352 pages / 6.00 x 9.00 inches / None
History / United States - Southern History
After World War II, elite private universities in the South faced growing calls for desegregation. Though, unlike their peer public institutions, no federal court ordered these schools to admit black students and no troops arrived to protect access to the schools, to suggest that desegregation at these universities took place voluntarily would be misleading In Desegregating Private Higher Education in the South,Melissa Kean explores how leaders at five of the region's most prestigious private universities—Duke, Emory, Rice, Tulane, and Vanderbilt—sought to strengthen their national position and reputation while simultaneously answering the increasing pressure to end segregation.
To join the upper echelon of U. S. universities, these schools required increased federal and northern philanthropic funding. Clearly, to receive this funding, schools had to eliminate segregation, and so a rift appeared within the leadership of the schools. University presidents generally favored making careful accommodations in their racial policies for the sake of academic improvement, but universities' boards of trustees—the presidents' main opponents—served as the final decision-makers on university policy. Board members--usually comprised of professional, white, male alumni--reacted strongly to threats against southern white authority and resisted determinedly any outside attempts to impose desegregation.

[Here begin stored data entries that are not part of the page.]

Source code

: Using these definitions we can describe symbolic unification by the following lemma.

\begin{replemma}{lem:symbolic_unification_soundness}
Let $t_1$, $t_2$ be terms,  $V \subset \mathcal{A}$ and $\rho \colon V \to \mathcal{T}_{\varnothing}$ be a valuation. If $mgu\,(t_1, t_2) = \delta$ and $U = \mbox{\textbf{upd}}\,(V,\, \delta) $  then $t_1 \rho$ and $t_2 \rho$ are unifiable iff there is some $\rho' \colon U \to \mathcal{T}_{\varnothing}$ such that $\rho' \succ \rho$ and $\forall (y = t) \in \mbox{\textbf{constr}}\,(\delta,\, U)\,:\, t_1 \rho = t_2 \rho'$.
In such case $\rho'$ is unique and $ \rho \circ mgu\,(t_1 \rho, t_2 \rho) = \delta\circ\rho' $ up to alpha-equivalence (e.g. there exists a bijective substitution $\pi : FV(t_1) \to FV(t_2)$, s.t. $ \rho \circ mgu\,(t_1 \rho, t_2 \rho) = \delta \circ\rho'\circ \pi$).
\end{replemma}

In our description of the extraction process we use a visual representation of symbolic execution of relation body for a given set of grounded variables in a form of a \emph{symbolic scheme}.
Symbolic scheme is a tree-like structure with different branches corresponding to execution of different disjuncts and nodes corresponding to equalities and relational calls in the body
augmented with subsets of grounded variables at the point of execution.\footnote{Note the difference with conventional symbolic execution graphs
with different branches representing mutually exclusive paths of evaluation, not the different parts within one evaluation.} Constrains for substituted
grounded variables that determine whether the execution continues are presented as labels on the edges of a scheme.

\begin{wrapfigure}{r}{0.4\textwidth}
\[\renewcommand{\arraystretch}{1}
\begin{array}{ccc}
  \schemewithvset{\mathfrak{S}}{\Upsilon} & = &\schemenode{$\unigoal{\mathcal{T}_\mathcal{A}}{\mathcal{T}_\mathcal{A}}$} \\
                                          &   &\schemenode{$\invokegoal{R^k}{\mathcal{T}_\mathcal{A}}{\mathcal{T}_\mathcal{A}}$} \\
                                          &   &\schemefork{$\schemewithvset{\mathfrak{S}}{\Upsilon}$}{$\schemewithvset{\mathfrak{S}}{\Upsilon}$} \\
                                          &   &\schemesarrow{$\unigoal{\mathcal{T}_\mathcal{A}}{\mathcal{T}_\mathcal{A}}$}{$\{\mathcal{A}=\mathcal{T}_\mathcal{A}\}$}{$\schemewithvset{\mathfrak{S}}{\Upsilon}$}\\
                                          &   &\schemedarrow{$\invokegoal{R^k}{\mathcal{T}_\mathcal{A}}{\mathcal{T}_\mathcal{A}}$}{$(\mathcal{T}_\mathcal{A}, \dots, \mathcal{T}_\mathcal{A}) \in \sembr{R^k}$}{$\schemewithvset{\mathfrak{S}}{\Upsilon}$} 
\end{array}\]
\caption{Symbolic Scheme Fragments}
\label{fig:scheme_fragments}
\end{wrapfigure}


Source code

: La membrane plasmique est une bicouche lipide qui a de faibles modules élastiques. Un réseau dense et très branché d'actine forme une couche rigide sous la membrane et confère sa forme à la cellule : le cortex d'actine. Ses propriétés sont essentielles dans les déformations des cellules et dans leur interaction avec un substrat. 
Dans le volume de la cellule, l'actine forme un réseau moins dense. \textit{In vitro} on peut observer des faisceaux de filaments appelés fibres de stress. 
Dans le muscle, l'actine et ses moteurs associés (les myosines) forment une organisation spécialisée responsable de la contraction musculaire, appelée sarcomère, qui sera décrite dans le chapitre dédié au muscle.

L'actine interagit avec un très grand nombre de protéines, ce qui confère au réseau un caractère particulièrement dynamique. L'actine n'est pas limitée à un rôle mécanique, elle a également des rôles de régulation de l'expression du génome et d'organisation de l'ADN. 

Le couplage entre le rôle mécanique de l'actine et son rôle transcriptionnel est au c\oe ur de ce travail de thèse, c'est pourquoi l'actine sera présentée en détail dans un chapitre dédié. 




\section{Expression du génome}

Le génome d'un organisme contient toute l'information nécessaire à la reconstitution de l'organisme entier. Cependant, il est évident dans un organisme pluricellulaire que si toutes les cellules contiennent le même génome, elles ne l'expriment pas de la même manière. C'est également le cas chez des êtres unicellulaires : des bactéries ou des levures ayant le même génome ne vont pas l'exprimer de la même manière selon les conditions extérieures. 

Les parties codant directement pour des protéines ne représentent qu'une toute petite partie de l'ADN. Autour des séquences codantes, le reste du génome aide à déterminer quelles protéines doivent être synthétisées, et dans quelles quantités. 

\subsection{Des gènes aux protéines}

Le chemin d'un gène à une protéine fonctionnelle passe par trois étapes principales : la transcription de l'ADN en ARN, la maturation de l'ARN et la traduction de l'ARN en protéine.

The grassroots civil rights movement created a national crisis of conscience that led many individuals and institutions vital to the universities' survival to insist on desegregation. The schools felt enormous pressure to end discrimination as northern foundations withheld funding, accrediting bodies and professional academic associations denied membership, divinity students and professors chose to study and teach elsewhere, and alumni withheld contributions. The Brown v. Board of Education decision in 1954 gave the desegregation debate a sense of urgency and also inflamed tensions—which continued to mount into the early 1960s. These tensions and the boards' resistance to change created an atmosphere of crisis that badly eroded their cherished role as southern leaders. When faced with the choice between institutional viability and segregation, Kean explains, they gracelessly relented, refusing to the end to admit they had been pressured by outside forces.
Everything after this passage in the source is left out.